Mummia da una tomba inviolata

Antico Regno, V dinastia (2400 a.C. ca.)

Mummia da una tomba inviolata

 

Resti umani avvolti in teli di lino
Antico Regno, V dinastia (2400 a.C. ca.)
Provenienza: Gebelein, scavi Schiaparelli, 1911
N. Inv. S. 13966
Si può immaginare l’eccitazione del direttore del museo, il giorno che lui e la sua squadra scoprirono l’entrata intatta, non saccheggiata, di una tomba di Gebelein. La tomba scavata nella roccia era costituita da tre camere, delle quali soltanto due alloggiavano dei sarcofagi. Questa mummia era collocata all’interno di un sarcofago di pietra nella camera più grande, insieme ad altri due sarcofagi. Le assi usate per sollevare e trasportare uno dei sarcofagi erano state lasciate nei pressi insieme alle funi. La tomba era corredata di forme di pane, due barche di legno, più di trenta recipienti e piatti d’argilla e un vaso chiuso da coperchio, cofanetti di legno pieni di tessuti, bende, poggiatesta in legno e in alabastro, sandali, un piatto d’alabastro con piede e due anfore con un becco poste in un catino. Oggetti della vita quotidiana, tra cui anche un lussuoso piatto d’alabastro, offerte di cibo e abiti, tutte cose necessarie per intraprendere il viaggio verso l’Aldilà, associate a ognuna delle tre sepolture. Il defunto privo di nome (un uomo maturo alto 158 cm) nel sarcofago di pietra era mummificato, ma con braccia e gambe fasciati separatamente. Quello della mummificazione era un processo lungo (durava circa settanta giorni) evolutosi nel corso del tempo.

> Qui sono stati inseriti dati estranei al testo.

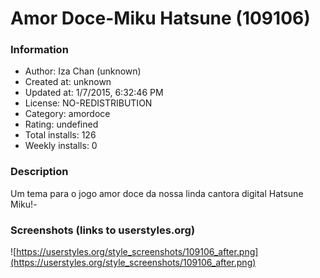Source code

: # Amor Doce-Miku Hatsune (109106)

### Information
- Author: Iza Chan (unknown)
- Created at: unknown
- Updated at: 1/7/2015, 6:32:46 PM
- License: NO-REDISTRIBUTION
- Category: amordoce
- Rating: undefined
- Total installs: 126
- Weekly installs: 0


### Description
Um tema para o jogo amor doce da nossa linda cantora digital Hatsune Miku!*-*


### Screenshots (links to userstyles.org)
![https://userstyles.org/style_screenshots/109106_after.png](https://userstyles.org/style_screenshots/109106_after.png)


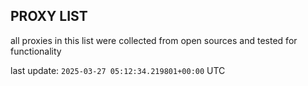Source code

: ## PROXY LIST

all proxies in this list were collected from open sources and tested for functionality

last update: `2025-03-27 05:12:34.219801+00:00` UTC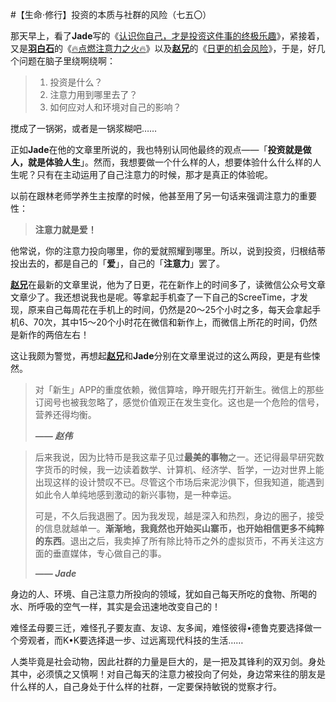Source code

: #【生命⋅修行】投资的本质与社群的风险（七五〇）

那天早上，看了**Jade**写的《[认识你自己，才是投资这件事的终极乐趣](https://mp.weixin.qq.com/s/kYtZaGMcKBMEZmpYGfnXcw)》，紧接着，又是[**羽白石**](https://zuopin.xin/authors/64aa8c4e22e9a851500716238be88ba630e6d6d9)的《[🔥点燃注意力之火🔥](https://zuopin.xin/posts/ebcc2819af850346057fa45fa450f0f31a153eaf4d698131e211a18f6dee373b)》以及[**赵兄**](https://zuopin.xin/authors/6a6c12f6d5ce3c42957bb1d211977e82e9ce42d7)的《[日更的机会风险](https://zuopin.xin/posts/9f7dd574a937dc24753e962e06ab9724696a609783af6df5af6a5b2225955be9)》，于是，好几个问题在脑子里绕啊绕啊：

> 1. 投资是什么？
> 2. 注意力用到哪里去了？
> 3. 如何应对人和环境对自己的影响？

搅成了一锅粥，或者是一锅浆糊吧……

正如**Jade**在他的文章里所说的，我也特别认同他最终的观点——「**投资就是做人，就是体验人生**」。然而，我想要做一个什么样的人，想要体验什么什么样的人生呢？只有在主动运用了自己注意力的时候，那才是真正的体验呢。

以前在跟林老师学养生主按摩的时候，他甚至用了另一句话来强调注意力的重要性：

> **注意力就是爱！**

他常说，你的注意力投向哪里，你的爱就照耀到哪里。所以，说到投资，归根结蒂投出去的，都是自己的「**爱**」，自己的「**注意力**」罢了。

[**赵兄**](https://zuopin.xin/authors/6a6c12f6d5ce3c42957bb1d211977e82e9ce42d7)在最新的文章里说，他为了日更，花在新作上的时间多了，读微信公众号文章文章少了。我还想说我也是呢。等拿起手机查了一下自己的ScreeTime，才发现，原来自己每周花在手机上的时间，仍然是20～25个小时之多，每天会拿起手机6、70次，其中15～20个小时花在微信和新作上，而微信上所花的时间，仍然是新作的两倍左右！

这让我颇为警觉，再想起[**赵兄**](https://zuopin.xin/authors/6a6c12f6d5ce3c42957bb1d211977e82e9ce42d7)和**Jade**分别在文章里说过的这么两段，更是有些悚然。

> 对「新生」APP的重度依赖，微信算啥，睁开眼先打开新生。微信上的那些订阅号也被我忽略了，感觉价值观正在发生变化。这也是一个危险的信号，营养还得均衡。
>
> ***—— 赵伟***

> 后来我说，因为比特币是我这辈子见过**最美的事物**之一。还记得最早研究数字货币的时候，我一边读着数学、计算机、经济学、哲学，一边对世界上能出现这样的设计赞叹不已。尽管这个市场后来泥沙俱下，但我知道，能遇到如此令人单纯地感到激动的新兴事物，是一种幸运。
>
> 可是，不久后我退圈了。因为我发现，越是深入和热烈，身边的圈子，接受的信息就越单一。**渐渐地，我竟然也开始买山寨币，也开始相信更多不纯粹的东西**。退出之后，我卖掉了所有除比特币之外的虚拟货币，不再关注这方面的垂直媒体，专心做自己的事。
>
> ***—— Jade***

身边的人、环境、自己注意力所投向的领域，犹如自己每天所吃的食物、所喝的水、所呼吸的空气一样，其实是会迅速地改变自己的！

难怪孟母要三迁，难怪孔子要友直、友谅、友多闻，难怪彼得•德鲁克要选择做一个旁观者，而K•K要选择退一步、过远离现代科技的生活……

人类毕竟是社会动物，因此社群的力量是巨大的，是一把及其锋利的双刃剑。身处其中，必须慎之又慎啊！对自己每天的注意力被投向了何处，身边常来往的朋友是什么样的人，自己身处于什么样的社群，一定要保持敏锐的觉察才行。

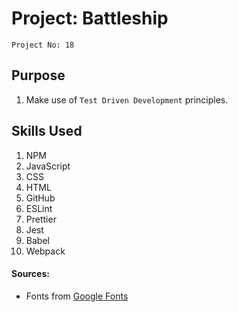 # Project: Battleship

`Project No: 18`

## Purpose

1. Make use of `Test Driven Development` principles.

## Skills Used

1. NPM
2. JavaScript
3. CSS
4. HTML
5. GitHub
6. ESLint
7. Prettier
8. Jest
9. Babel
10. Webpack

#### Sources:

- Fonts from <a href="https://fonts.google.com/">Google Fonts</a>
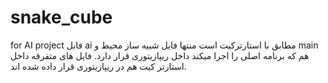 # snake_cube
for AI  project
فابل ai مطابق با استارترکیت است منتها فایل شبیه ساز محیط و main هم که برنامه اصلی را اجرا میکند داخل ریپازیتوری قرار دارد. فایل های متفرقه داخل استارتر کیت هم در ریپازیتوری قرار داده شده اند.
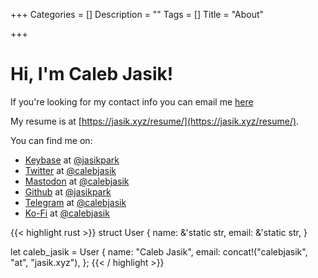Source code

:+++
Categories = []
Description = ""
Tags = []
Title = "About"

+++

# Hi, I'm Caleb Jasik!

If you're looking for my contact info you can email me [here](mailto:calebjasik@jasik.xyz)

My resume is at [https://jasik.xyz/resume/](https://jasik.xyz/resume/).

You can find me on:

- [Keybase](https://keybase.io) at <a href="https://keybase.io/jasikpark" rel="me">@jasikpark</a>
- [Twitter](https://twitter.com) at <a href="https://twitter.com/calebjasik" rel="me">@calebjasik</a>
- [Mastodon](https://joinmastodon.org) at <a href="https://mastodon.social/@calebjasik" rel="me">@calebjasik</a>
- [Github](https://github.com) at <a href="https://github.com/jasikpark" rel="me">@jasikpark</a>
- [Telegram](https://telegram.com) at <a href="https://t.me/calebjasik" rel="me">@calebjasik</a>
- [Ko-Fi](https://ko-fi.com) at <a href="https://ko-fi.com/calebjasik" rel="me">@calebjasik</a>

{{< highlight rust >}}
struct User {
    name: &'static str,
    email: &'static str,
}

let caleb_jasik = User {
    name: "Caleb Jasik",
    email: concat!("calebjasik", "at", "jasik.xyz"),
};
{{< / highlight >}}
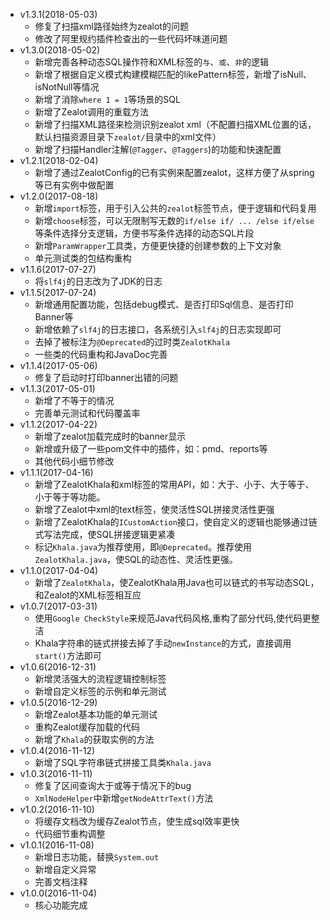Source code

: - v1.3.1(2018-05-03)
  - 修复了扫描xml路径始终为zealot的问题
  - 修改了阿里规约插件检查出的一些代码坏味道问题
- v1.3.0(2018-05-02)
  - 新增完善各种动态SQL操作符和XML标签的`与`、`或`、`非`的逻辑
  - 新增了根据自定义模式构建模糊匹配的likePattern标签，新增了isNull、isNotNull等情况
  - 新增了消除`where 1 = 1`等场景的SQL
  - 新增了Zealot调用的重载方法
  - 新增了扫描XML路径来检测识别zealot xml（不配置扫描XML位置的话，默认扫描资源目录下`zealot/`目录中的xml文件）
  - 新增了扫描Handler注解(`@Tagger`、`@Taggers`)的功能和快速配置
- v1.2.1(2018-02-04)
  - 新增了通过ZealotConfig的已有实例来配置zealot，这样方便了从spring等已有实例中做配置
- v1.2.0(2017-08-18)
  - 新增`import`标签，用于引入公共的`zealot`标签节点，便于逻辑和代码复用
  - 新增`choose`标签，可以无限制写无数的`if/else if/ ... /else if/else`等条件选择分支逻辑，方便书写条件选择的动态SQL片段
  - 新增`ParamWrapper`工具类，方便更快捷的创建参数的上下文对象
  - 单元测试类的包结构重构
- v1.1.6(2017-07-27)
  - 将`slf4j`的日志改为了JDK的日志
- v1.1.5(2017-07-24)
  - 新增通用配置功能，包括debug模式、是否打印Sql信息、是否打印Banner等
  - 新增依赖了`slf4j`的日志接口，各系统引入`slf4j`的日志实现即可
  - 去掉了被标注为`@Deprecated`的过时类`ZealotKhala`
  - 一些类的代码重构和JavaDoc完善
- v1.1.4(2017-05-06)
  - 修复了启动时打印banner出错的问题
- v1.1.3(2017-05-01)
  - 新增了不等于的情况
  - 完善单元测试和代码覆盖率
- v1.1.2(2017-04-22)
  - 新增了zealot加载完成时的banner显示
  - 新增或升级了一些pom文件中的插件，如：pmd、reports等
  - 其他代码小细节修改
- v1.1.1(2017-04-16)
  - 新增了ZealotKhala和xml标签的常用API，如：大于、小于、大于等于、小于等于等功能。
  - 新增了Zealot中xml的text标签，使灵活性SQL拼接灵活性更强
  - 新增了ZealotKhala的`ICustomAction`接口，使自定义的逻辑也能够通过链式写法完成，使SQL拼接逻辑更紧凑
  - 标记`Khala.java`为推荐使用，即`@Deprecated`。推荐使用`ZealotKhala.java`，使SQL的动态性、灵活性更强。
- v1.1.0(2017-04-04)
  - 新增了`ZealotKhala`，使ZealotKhala用Java也可以链式的书写动态SQL，和Zealot的XML标签相互应
- v1.0.7(2017-03-31)
  - 使用`Google CheckStyle`来规范Java代码风格,重构了部分代码,使代码更整洁
  - Khala字符串的链式拼接去掉了手动`newInstance`的方式，直接调用`start()`方法即可
- v1.0.6(2016-12-31)
  - 新增灵活强大的流程逻辑控制标签
  - 新增自定义标签的示例和单元测试
- v1.0.5(2016-12-29)
  - 新增Zealot基本功能的单元测试
  - 重构Zealot缓存加载的代码
  - 新增了`Khala`的获取实例的方法
- v1.0.4(2016-11-12)
  - 新增了SQL字符串链式拼接工具类`Khala.java`
- v1.0.3(2016-11-11)
  - 修复了区间查询大于或等于情况下的bug
  - `XmlNodeHelper`中新增`getNodeAttrText()`方法
- v1.0.2(2016-11-10)
  - 将缓存文档改为缓存Zealot节点，使生成sql效率更快
  - 代码细节重构调整
- v1.0.1(2016-11-08)
  - 新增日志功能，替换`System.out`
  - 新增自定义异常
  - 完善文档注释
- v1.0.0(2016-11-04)
  - 核心功能完成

In sostanza, il corpo veniva lavato numerose volte, gli organi interni rimossi e trattati separatamente (il cervello era probabilmente scartato del tutto), poi si procedeva alla disidratazione del corpo riempiendolo di sali di natron e lavandolo poi nuovamente, quindi il cranio e le cavità dell’addome e del torace erano riempite con sacchetti di natron, oppure le viscere trattate potevano venire reinserite nelle rispettive cavità. Le incisioni erano poi cucite (o ricoperte di cera), il corpo ancora una volta lavato, asciugato con pezze di lino e massaggiato con unguenti affinché rimanesse flessibile. Seguiva il bendaggio della mummia, spesso con centinaia di metri di lino, e alcuni degli strati venivano fissati versandovi sopra della cera disciolta. Fra gli strati, in posizioni cruciali, erano anche collocati degli amuleti. A volte nell’Antico Regno, sul volto delle mummie fasciate veniva spalmato del gesso, ma in questo caso i dettagli sono dipinti direttamente sui bendaggi del viso.